To do: List the lines of this listing that hold the word "what".

Record extracts:
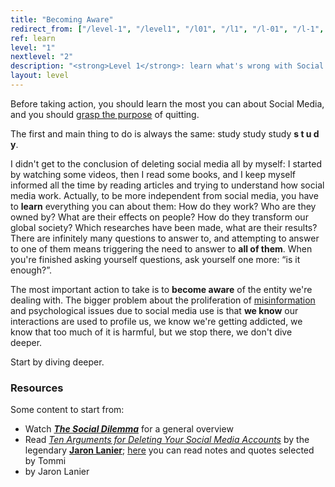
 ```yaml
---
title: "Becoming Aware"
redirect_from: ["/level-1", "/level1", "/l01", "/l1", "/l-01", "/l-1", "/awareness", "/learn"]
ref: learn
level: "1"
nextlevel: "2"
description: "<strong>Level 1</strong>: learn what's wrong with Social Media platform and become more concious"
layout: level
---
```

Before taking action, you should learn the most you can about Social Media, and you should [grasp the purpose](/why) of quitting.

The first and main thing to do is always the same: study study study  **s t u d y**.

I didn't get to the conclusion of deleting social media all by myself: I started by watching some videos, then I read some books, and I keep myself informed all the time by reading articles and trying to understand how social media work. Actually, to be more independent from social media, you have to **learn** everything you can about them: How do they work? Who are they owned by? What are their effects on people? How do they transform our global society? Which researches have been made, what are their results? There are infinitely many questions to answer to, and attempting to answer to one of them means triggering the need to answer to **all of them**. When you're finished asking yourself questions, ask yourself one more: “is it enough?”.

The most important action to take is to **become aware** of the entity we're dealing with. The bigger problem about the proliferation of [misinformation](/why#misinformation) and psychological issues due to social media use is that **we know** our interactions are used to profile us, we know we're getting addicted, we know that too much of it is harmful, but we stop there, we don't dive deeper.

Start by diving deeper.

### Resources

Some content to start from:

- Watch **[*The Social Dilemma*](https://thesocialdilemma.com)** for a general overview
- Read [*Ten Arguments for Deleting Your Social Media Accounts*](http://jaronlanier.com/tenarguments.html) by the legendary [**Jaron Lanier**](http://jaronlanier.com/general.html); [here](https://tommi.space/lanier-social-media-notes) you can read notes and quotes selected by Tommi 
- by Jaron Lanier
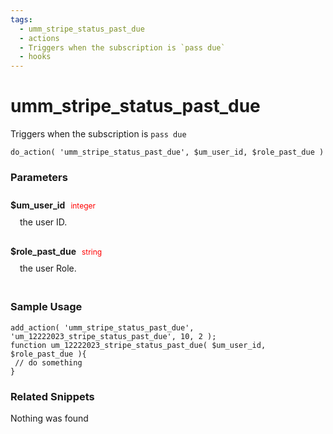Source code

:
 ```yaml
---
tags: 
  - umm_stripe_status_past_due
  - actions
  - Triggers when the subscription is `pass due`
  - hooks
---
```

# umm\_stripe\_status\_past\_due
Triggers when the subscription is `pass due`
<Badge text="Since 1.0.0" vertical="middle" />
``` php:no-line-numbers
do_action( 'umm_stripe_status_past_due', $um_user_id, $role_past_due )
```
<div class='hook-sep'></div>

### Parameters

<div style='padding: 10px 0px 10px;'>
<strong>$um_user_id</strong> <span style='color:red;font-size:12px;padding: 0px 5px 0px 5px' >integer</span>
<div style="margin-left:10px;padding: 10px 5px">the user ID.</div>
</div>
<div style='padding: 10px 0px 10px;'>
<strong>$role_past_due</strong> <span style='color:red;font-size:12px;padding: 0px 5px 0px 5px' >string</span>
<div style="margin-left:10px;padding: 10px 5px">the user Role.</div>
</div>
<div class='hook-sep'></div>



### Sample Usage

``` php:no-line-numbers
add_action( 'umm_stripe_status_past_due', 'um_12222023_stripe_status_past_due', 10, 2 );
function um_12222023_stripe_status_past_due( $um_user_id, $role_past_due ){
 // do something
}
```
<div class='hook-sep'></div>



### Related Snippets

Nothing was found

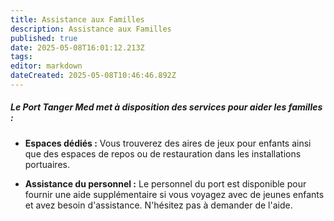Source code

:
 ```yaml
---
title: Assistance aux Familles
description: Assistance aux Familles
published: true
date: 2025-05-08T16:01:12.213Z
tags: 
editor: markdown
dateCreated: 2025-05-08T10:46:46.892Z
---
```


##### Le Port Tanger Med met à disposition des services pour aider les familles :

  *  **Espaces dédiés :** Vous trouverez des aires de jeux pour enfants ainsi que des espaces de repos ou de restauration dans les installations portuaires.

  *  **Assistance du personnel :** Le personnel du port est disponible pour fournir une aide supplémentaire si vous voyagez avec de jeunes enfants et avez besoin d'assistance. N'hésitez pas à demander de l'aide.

---

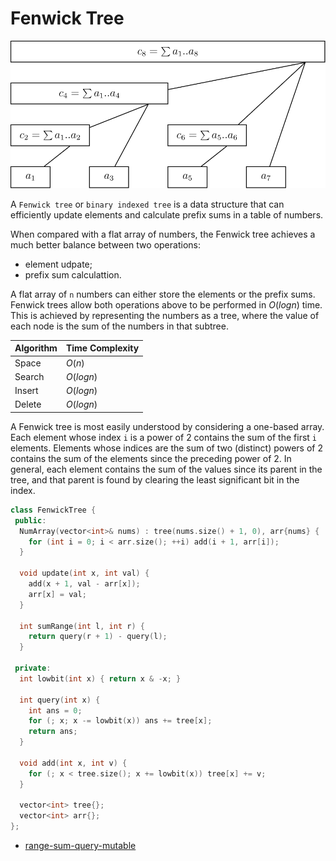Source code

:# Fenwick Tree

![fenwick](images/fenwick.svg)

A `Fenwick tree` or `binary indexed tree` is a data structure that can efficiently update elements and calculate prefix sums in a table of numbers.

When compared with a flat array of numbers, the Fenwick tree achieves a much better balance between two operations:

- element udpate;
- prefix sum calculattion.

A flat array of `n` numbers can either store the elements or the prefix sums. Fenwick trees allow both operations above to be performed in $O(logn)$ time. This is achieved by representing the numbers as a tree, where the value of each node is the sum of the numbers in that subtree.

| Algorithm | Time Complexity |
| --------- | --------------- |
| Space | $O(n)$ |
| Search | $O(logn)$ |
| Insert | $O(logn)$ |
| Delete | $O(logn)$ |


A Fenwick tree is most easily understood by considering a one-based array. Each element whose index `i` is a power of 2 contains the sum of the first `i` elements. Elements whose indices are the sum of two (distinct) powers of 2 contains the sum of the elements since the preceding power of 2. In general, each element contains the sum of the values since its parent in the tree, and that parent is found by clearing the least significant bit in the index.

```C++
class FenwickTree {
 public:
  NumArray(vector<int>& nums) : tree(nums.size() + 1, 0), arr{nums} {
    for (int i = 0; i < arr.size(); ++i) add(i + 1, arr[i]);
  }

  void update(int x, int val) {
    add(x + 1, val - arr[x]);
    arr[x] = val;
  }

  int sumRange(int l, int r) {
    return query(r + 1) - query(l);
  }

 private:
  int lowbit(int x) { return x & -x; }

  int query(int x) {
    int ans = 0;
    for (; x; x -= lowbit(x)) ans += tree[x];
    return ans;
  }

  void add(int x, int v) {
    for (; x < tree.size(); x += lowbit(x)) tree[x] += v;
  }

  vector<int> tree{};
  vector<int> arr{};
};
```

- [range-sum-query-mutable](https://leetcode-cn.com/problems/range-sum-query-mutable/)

Solution to this exercise:
description: "<strong>Level 1</strong>: learn what's wrong with Social Media platform and become more concious"
I didn't get to the conclusion of deleting social media all by myself: I started by watching some videos, then I read some books, and I keep myself informed all the time by reading articles and trying to understand how social media work. Actually, to be more independent from social media, you have to **learn** everything you can about them: How do they work? Who are they owned by? What are their effects on people? How do they transform our global society? Which researches have been made, what are their results? There are infinitely many questions to answer to, and attempting to answer to one of them means triggering the need to answer to **all of them**. When you're finished asking yourself questions, ask yourself one more: “is it enough?”.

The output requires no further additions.